- INSTRUCTIONS TO FOLLOW -
All entries are to be returned verbatim.

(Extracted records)
%%
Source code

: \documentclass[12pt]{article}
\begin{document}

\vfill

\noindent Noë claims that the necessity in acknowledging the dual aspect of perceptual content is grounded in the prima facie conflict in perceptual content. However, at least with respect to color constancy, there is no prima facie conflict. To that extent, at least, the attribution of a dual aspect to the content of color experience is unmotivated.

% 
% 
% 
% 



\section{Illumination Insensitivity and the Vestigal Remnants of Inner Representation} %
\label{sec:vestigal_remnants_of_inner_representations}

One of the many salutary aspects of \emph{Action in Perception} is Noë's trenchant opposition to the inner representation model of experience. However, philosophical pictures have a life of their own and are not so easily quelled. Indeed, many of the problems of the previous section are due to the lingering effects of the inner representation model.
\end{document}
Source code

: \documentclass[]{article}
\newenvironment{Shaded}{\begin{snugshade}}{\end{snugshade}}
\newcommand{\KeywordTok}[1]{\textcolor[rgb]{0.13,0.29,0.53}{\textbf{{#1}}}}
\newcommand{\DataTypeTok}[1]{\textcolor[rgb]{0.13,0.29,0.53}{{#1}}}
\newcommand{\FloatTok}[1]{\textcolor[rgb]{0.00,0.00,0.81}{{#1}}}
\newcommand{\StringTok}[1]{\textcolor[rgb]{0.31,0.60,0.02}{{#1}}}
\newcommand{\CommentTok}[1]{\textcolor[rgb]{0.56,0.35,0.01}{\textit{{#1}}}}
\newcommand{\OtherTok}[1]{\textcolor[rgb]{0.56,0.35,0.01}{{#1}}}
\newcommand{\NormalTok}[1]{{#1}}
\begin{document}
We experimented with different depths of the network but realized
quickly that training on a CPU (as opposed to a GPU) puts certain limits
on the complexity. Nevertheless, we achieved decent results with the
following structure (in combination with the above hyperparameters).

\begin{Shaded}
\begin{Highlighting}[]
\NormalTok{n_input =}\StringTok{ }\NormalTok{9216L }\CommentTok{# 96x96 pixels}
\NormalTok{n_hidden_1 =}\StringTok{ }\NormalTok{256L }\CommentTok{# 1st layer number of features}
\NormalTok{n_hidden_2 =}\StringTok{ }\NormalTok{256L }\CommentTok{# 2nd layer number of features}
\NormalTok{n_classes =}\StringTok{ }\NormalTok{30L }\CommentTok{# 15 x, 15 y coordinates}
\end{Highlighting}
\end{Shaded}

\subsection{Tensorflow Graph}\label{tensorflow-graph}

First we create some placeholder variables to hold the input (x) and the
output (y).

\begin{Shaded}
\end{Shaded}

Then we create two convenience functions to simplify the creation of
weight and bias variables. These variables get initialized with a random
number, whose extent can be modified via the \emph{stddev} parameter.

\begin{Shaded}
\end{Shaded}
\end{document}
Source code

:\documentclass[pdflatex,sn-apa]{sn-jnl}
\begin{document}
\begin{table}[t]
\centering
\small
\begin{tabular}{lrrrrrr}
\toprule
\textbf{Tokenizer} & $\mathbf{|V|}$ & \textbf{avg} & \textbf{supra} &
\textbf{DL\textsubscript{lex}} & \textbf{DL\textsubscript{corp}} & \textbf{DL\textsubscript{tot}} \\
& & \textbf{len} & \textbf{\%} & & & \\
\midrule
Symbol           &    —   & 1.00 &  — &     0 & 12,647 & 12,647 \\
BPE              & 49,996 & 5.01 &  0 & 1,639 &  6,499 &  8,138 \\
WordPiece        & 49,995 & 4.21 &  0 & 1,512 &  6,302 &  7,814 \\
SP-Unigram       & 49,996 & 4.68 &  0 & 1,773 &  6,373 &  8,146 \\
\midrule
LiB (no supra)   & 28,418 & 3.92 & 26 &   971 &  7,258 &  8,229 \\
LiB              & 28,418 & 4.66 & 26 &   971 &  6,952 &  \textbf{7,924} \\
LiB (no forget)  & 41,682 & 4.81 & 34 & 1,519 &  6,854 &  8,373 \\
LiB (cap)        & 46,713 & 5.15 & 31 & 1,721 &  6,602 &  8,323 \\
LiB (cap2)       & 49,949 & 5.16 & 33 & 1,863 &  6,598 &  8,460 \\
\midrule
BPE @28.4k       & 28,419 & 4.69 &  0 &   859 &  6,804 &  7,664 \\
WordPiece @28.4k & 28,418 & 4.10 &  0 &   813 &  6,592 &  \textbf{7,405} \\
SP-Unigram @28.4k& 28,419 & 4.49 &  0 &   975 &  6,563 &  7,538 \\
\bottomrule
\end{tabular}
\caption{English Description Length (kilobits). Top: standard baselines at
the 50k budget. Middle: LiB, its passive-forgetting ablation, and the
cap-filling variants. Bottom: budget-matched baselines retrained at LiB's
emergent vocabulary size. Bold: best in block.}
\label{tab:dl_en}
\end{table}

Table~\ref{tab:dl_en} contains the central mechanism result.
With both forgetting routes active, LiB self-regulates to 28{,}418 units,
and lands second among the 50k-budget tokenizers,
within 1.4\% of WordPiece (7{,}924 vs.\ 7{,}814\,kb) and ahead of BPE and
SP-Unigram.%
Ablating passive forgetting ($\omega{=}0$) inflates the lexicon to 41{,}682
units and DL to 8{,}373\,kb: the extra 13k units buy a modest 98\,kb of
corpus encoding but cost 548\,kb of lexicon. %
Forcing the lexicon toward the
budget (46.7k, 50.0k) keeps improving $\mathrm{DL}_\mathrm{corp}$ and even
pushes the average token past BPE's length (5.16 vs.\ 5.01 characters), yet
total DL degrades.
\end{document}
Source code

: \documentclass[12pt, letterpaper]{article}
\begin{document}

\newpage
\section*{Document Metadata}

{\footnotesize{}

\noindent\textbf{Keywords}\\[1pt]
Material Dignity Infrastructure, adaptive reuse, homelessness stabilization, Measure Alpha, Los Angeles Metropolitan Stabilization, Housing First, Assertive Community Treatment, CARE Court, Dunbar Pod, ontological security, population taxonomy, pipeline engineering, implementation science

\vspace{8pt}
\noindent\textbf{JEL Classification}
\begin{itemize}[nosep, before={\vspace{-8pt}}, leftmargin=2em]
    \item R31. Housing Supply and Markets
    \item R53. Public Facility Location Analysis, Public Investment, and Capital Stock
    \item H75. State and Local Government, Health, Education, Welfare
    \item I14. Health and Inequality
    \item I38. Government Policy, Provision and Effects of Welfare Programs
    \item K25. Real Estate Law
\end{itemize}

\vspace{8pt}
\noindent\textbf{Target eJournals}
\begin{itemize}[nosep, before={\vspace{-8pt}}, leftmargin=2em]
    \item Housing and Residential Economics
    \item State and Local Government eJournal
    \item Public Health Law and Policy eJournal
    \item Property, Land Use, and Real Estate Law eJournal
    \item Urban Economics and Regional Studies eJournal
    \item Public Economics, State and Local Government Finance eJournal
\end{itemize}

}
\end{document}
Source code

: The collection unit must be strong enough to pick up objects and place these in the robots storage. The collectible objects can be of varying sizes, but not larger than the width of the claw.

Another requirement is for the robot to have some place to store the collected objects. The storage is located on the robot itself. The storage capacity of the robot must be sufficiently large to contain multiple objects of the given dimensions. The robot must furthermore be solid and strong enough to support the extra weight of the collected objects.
%%
- RESULT OF THIS TASK -
Source code

: \documentclass[12pt]{article}
\begin{document}

\vfill

\noindent Noë claims that the necessity in acknowledging the dual aspect of perceptual content is grounded in the prima facie conflict in perceptual content. However, at least with respect to color constancy, there is no prima facie conflict. To that extent, at least, the attribution of a dual aspect to the content of color experience is unmotivated.

% 
% 
% 
% 



\section{Illumination Insensitivity and the Vestigal Remnants of Inner Representation} %
\label{sec:vestigal_remnants_of_inner_representations}

One of the many salutary aspects of \emph{Action in Perception} is Noë's trenchant opposition to the inner representation model of experience. However, philosophical pictures have a life of their own and are not so easily quelled. Indeed, many of the problems of the previous section are due to the lingering effects of the inner representation model.
\end{document}
Source code

: \documentclass[]{article}
\newenvironment{Shaded}{\begin{snugshade}}{\end{snugshade}}
\newcommand{\KeywordTok}[1]{\textcolor[rgb]{0.13,0.29,0.53}{\textbf{{#1}}}}
\newcommand{\DataTypeTok}[1]{\textcolor[rgb]{0.13,0.29,0.53}{{#1}}}
\newcommand{\FloatTok}[1]{\textcolor[rgb]{0.00,0.00,0.81}{{#1}}}
\newcommand{\StringTok}[1]{\textcolor[rgb]{0.31,0.60,0.02}{{#1}}}
\newcommand{\CommentTok}[1]{\textcolor[rgb]{0.56,0.35,0.01}{\textit{{#1}}}}
\newcommand{\OtherTok}[1]{\textcolor[rgb]{0.56,0.35,0.01}{{#1}}}
\newcommand{\NormalTok}[1]{{#1}}
\begin{document}
We experimented with different depths of the network but realized
quickly that training on a CPU (as opposed to a GPU) puts certain limits
on the complexity. Nevertheless, we achieved decent results with the
following structure (in combination with the above hyperparameters).

\begin{Shaded}
\begin{Highlighting}[]
\NormalTok{n_input =}\StringTok{ }\NormalTok{9216L }\CommentTok{# 96x96 pixels}
\NormalTok{n_hidden_1 =}\StringTok{ }\NormalTok{256L }\CommentTok{# 1st layer number of features}
\NormalTok{n_hidden_2 =}\StringTok{ }\NormalTok{256L }\CommentTok{# 2nd layer number of features}
\NormalTok{n_classes =}\StringTok{ }\NormalTok{30L }\CommentTok{# 15 x, 15 y coordinates}
\end{Highlighting}
\end{Shaded}

\subsection{Tensorflow Graph}\label{tensorflow-graph}

First we create some placeholder variables to hold the input (x) and the
output (y).

\begin{Shaded}
\end{Shaded}

Then we create two convenience functions to simplify the creation of
weight and bias variables. These variables get initialized with a random
number, whose extent can be modified via the \emph{stddev} parameter.

\begin{Shaded}
\end{Shaded}
\end{document}
Source code

:\documentclass[pdflatex,sn-apa]{sn-jnl}
\begin{document}
\begin{table}[t]
\centering
\small
\begin{tabular}{lrrrrrr}
\toprule
\textbf{Tokenizer} & $\mathbf{|V|}$ & \textbf{avg} & \textbf{supra} &
\textbf{DL\textsubscript{lex}} & \textbf{DL\textsubscript{corp}} & \textbf{DL\textsubscript{tot}} \\
& & \textbf{len} & \textbf{\%} & & & \\
\midrule
Symbol           &    —   & 1.00 &  — &     0 & 12,647 & 12,647 \\
BPE              & 49,996 & 5.01 &  0 & 1,639 &  6,499 &  8,138 \\
WordPiece        & 49,995 & 4.21 &  0 & 1,512 &  6,302 &  7,814 \\
SP-Unigram       & 49,996 & 4.68 &  0 & 1,773 &  6,373 &  8,146 \\
\midrule
LiB (no supra)   & 28,418 & 3.92 & 26 &   971 &  7,258 &  8,229 \\
LiB              & 28,418 & 4.66 & 26 &   971 &  6,952 &  \textbf{7,924} \\
LiB (no forget)  & 41,682 & 4.81 & 34 & 1,519 &  6,854 &  8,373 \\
LiB (cap)        & 46,713 & 5.15 & 31 & 1,721 &  6,602 &  8,323 \\
LiB (cap2)       & 49,949 & 5.16 & 33 & 1,863 &  6,598 &  8,460 \\
\midrule
BPE @28.4k       & 28,419 & 4.69 &  0 &   859 &  6,804 &  7,664 \\
WordPiece @28.4k & 28,418 & 4.10 &  0 &   813 &  6,592 &  \textbf{7,405} \\
SP-Unigram @28.4k& 28,419 & 4.49 &  0 &   975 &  6,563 &  7,538 \\
\bottomrule
\end{tabular}
\caption{English Description Length (kilobits). Top: standard baselines at
the 50k budget. Middle: LiB, its passive-forgetting ablation, and the
cap-filling variants. Bottom: budget-matched baselines retrained at LiB's
emergent vocabulary size. Bold: best in block.}
\label{tab:dl_en}
\end{table}

Table~\ref{tab:dl_en} contains the central mechanism result.
With both forgetting routes active, LiB self-regulates to 28{,}418 units,
and lands second among the 50k-budget tokenizers,
within 1.4\% of WordPiece (7{,}924 vs.\ 7{,}814\,kb) and ahead of BPE and
SP-Unigram.%
Ablating passive forgetting ($\omega{=}0$) inflates the lexicon to 41{,}682
units and DL to 8{,}373\,kb: the extra 13k units buy a modest 98\,kb of
corpus encoding but cost 548\,kb of lexicon. %
Forcing the lexicon toward the
budget (46.7k, 50.0k) keeps improving $\mathrm{DL}_\mathrm{corp}$ and even
pushes the average token past BPE's length (5.16 vs.\ 5.01 characters), yet
total DL degrades.
\end{document}
Source code

: \documentclass[12pt, letterpaper]{article}
\begin{document}

\newpage
\section*{Document Metadata}

{\footnotesize{}

\noindent\textbf{Keywords}\\[1pt]
Material Dignity Infrastructure, adaptive reuse, homelessness stabilization, Measure Alpha, Los Angeles Metropolitan Stabilization, Housing First, Assertive Community Treatment, CARE Court, Dunbar Pod, ontological security, population taxonomy, pipeline engineering, implementation science

\vspace{8pt}
\noindent\textbf{JEL Classification}
\begin{itemize}[nosep, before={\vspace{-8pt}}, leftmargin=2em]
    \item R31. Housing Supply and Markets
    \item R53. Public Facility Location Analysis, Public Investment, and Capital Stock
    \item H75. State and Local Government, Health, Education, Welfare
    \item I14. Health and Inequality
    \item I38. Government Policy, Provision and Effects of Welfare Programs
    \item K25. Real Estate Law
\end{itemize}

\vspace{8pt}
\noindent\textbf{Target eJournals}
\begin{itemize}[nosep, before={\vspace{-8pt}}, leftmargin=2em]
    \item Housing and Residential Economics
    \item State and Local Government eJournal
    \item Public Health Law and Policy eJournal
    \item Property, Land Use, and Real Estate Law eJournal
    \item Urban Economics and Regional Studies eJournal
    \item Public Economics, State and Local Government Finance eJournal
\end{itemize}

}
\end{document}
Source code

: The collection unit must be strong enough to pick up objects and place these in the robots storage. The collectible objects can be of varying sizes, but not larger than the width of the claw.

Another requirement is for the robot to have some place to store the collected objects. The storage is located on the robot itself. The storage capacity of the robot must be sufficiently large to contain multiple objects of the given dimensions. The robot must furthermore be solid and strong enough to support the extra weight of the collected objects.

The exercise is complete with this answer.